WORK INSTRUCTION.
Every entry below needs to be repeated exactly.

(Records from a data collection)
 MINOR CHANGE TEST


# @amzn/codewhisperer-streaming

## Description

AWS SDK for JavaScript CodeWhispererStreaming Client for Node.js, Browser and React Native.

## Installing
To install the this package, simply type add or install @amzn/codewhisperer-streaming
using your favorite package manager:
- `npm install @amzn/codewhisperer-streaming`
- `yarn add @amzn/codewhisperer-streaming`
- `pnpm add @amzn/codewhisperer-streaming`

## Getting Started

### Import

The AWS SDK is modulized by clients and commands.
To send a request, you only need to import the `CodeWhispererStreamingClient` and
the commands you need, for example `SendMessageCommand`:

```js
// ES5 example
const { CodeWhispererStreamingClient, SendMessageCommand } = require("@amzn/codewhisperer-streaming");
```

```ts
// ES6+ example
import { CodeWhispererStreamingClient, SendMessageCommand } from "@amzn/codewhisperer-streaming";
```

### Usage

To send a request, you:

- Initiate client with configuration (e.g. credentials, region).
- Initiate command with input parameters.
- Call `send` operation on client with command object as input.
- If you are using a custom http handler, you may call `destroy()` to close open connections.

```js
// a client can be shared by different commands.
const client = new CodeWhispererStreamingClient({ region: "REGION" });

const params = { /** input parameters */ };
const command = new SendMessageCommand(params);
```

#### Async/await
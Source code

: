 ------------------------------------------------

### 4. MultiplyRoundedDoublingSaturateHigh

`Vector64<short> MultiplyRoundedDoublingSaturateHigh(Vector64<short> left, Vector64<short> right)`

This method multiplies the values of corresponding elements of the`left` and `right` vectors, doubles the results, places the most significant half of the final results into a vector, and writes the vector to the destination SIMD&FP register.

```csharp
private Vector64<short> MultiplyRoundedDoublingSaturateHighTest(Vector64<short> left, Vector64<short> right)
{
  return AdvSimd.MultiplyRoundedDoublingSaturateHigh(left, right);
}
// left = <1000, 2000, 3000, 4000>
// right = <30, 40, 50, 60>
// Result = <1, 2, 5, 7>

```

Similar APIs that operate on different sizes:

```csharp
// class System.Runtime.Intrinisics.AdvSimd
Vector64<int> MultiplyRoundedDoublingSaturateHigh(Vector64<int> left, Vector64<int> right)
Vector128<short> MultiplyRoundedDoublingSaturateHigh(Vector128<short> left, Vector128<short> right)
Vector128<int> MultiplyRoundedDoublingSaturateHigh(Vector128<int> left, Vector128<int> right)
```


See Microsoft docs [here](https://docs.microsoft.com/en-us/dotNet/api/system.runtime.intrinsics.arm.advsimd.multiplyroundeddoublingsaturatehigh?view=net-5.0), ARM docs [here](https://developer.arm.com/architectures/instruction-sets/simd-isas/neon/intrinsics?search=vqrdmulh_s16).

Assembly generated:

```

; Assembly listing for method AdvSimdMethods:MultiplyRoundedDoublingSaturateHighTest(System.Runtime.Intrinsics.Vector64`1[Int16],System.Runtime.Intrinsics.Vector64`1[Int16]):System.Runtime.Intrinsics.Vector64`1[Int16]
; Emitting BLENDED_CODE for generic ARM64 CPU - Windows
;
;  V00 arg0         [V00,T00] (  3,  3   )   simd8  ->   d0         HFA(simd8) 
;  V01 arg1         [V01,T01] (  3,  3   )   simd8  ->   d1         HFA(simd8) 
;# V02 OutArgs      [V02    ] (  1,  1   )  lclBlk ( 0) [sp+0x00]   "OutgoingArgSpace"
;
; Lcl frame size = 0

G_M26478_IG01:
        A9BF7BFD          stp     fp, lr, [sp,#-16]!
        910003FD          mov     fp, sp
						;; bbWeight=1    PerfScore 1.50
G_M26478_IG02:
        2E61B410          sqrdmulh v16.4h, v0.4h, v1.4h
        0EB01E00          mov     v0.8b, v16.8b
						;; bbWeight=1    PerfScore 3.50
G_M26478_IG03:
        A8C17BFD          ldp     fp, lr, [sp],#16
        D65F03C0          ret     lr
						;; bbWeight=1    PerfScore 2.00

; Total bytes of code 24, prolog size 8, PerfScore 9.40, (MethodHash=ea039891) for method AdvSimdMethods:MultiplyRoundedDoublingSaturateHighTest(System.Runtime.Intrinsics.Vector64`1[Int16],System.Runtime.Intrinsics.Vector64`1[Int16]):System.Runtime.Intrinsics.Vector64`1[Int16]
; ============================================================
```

RESPONSE TO THE EXERCISE.
 MINOR CHANGE TEST


# @amzn/codewhisperer-streaming

## Description

AWS SDK for JavaScript CodeWhispererStreaming Client for Node.js, Browser and React Native.

## Installing
To install the this package, simply type add or install @amzn/codewhisperer-streaming
using your favorite package manager:
- `npm install @amzn/codewhisperer-streaming`
- `yarn add @amzn/codewhisperer-streaming`
- `pnpm add @amzn/codewhisperer-streaming`

## Getting Started

### Import

The AWS SDK is modulized by clients and commands.
To send a request, you only need to import the `CodeWhispererStreamingClient` and
the commands you need, for example `SendMessageCommand`:

```js
// ES5 example
const { CodeWhispererStreamingClient, SendMessageCommand } = require("@amzn/codewhisperer-streaming");
```

```ts
// ES6+ example
import { CodeWhispererStreamingClient, SendMessageCommand } from "@amzn/codewhisperer-streaming";
```

### Usage

To send a request, you:

- Initiate client with configuration (e.g. credentials, region).
- Initiate command with input parameters.
- Call `send` operation on client with command object as input.
- If you are using a custom http handler, you may call `destroy()` to close open connections.

```js
// a client can be shared by different commands.
const client = new CodeWhispererStreamingClient({ region: "REGION" });

const params = { /** input parameters */ };
const command = new SendMessageCommand(params);
```

#### Async/await
Source code

: ------------------------------------------------

### 4. MultiplyRoundedDoublingSaturateHigh

`Vector64<short> MultiplyRoundedDoublingSaturateHigh(Vector64<short> left, Vector64<short> right)`

This method multiplies the values of corresponding elements of the`left` and `right` vectors, doubles the results, places the most significant half of the final results into a vector, and writes the vector to the destination SIMD&FP register.

```csharp
private Vector64<short> MultiplyRoundedDoublingSaturateHighTest(Vector64<short> left, Vector64<short> right)
{
  return AdvSimd.MultiplyRoundedDoublingSaturateHigh(left, right);
}
// left = <1000, 2000, 3000, 4000>
// right = <30, 40, 50, 60>
// Result = <1, 2, 5, 7>

```

Similar APIs that operate on different sizes:

```csharp
// class System.Runtime.Intrinisics.AdvSimd
Vector64<int> MultiplyRoundedDoublingSaturateHigh(Vector64<int> left, Vector64<int> right)
Vector128<short> MultiplyRoundedDoublingSaturateHigh(Vector128<short> left, Vector128<short> right)
Vector128<int> MultiplyRoundedDoublingSaturateHigh(Vector128<int> left, Vector128<int> right)
```


See Microsoft docs [here](https://docs.microsoft.com/en-us/dotNet/api/system.runtime.intrinsics.arm.advsimd.multiplyroundeddoublingsaturatehigh?view=net-5.0), ARM docs [here](https://developer.arm.com/architectures/instruction-sets/simd-isas/neon/intrinsics?search=vqrdmulh_s16).

Assembly generated:

```

; Assembly listing for method AdvSimdMethods:MultiplyRoundedDoublingSaturateHighTest(System.Runtime.Intrinsics.Vector64`1[Int16],System.Runtime.Intrinsics.Vector64`1[Int16]):System.Runtime.Intrinsics.Vector64`1[Int16]
; Emitting BLENDED_CODE for generic ARM64 CPU - Windows
;
;  V00 arg0         [V00,T00] (  3,  3   )   simd8  ->   d0         HFA(simd8) 
;  V01 arg1         [V01,T01] (  3,  3   )   simd8  ->   d1         HFA(simd8) 
;# V02 OutArgs      [V02    ] (  1,  1   )  lclBlk ( 0) [sp+0x00]   "OutgoingArgSpace"
;
; Lcl frame size = 0

G_M26478_IG01:
        A9BF7BFD          stp     fp, lr, [sp,#-16]!
        910003FD          mov     fp, sp
						;; bbWeight=1    PerfScore 1.50
G_M26478_IG02:
        2E61B410          sqrdmulh v16.4h, v0.4h, v1.4h
        0EB01E00          mov     v0.8b, v16.8b
						;; bbWeight=1    PerfScore 3.50
G_M26478_IG03:
        A8C17BFD          ldp     fp, lr, [sp],#16
        D65F03C0          ret     lr
						;; bbWeight=1    PerfScore 2.00

; Total bytes of code 24, prolog size 8, PerfScore 9.40, (MethodHash=ea039891) for method AdvSimdMethods:MultiplyRoundedDoublingSaturateHighTest(System.Runtime.Intrinsics.Vector64`1[Int16],System.Runtime.Intrinsics.Vector64`1[Int16]):System.Runtime.Intrinsics.Vector64`1[Int16]
; ============================================================
```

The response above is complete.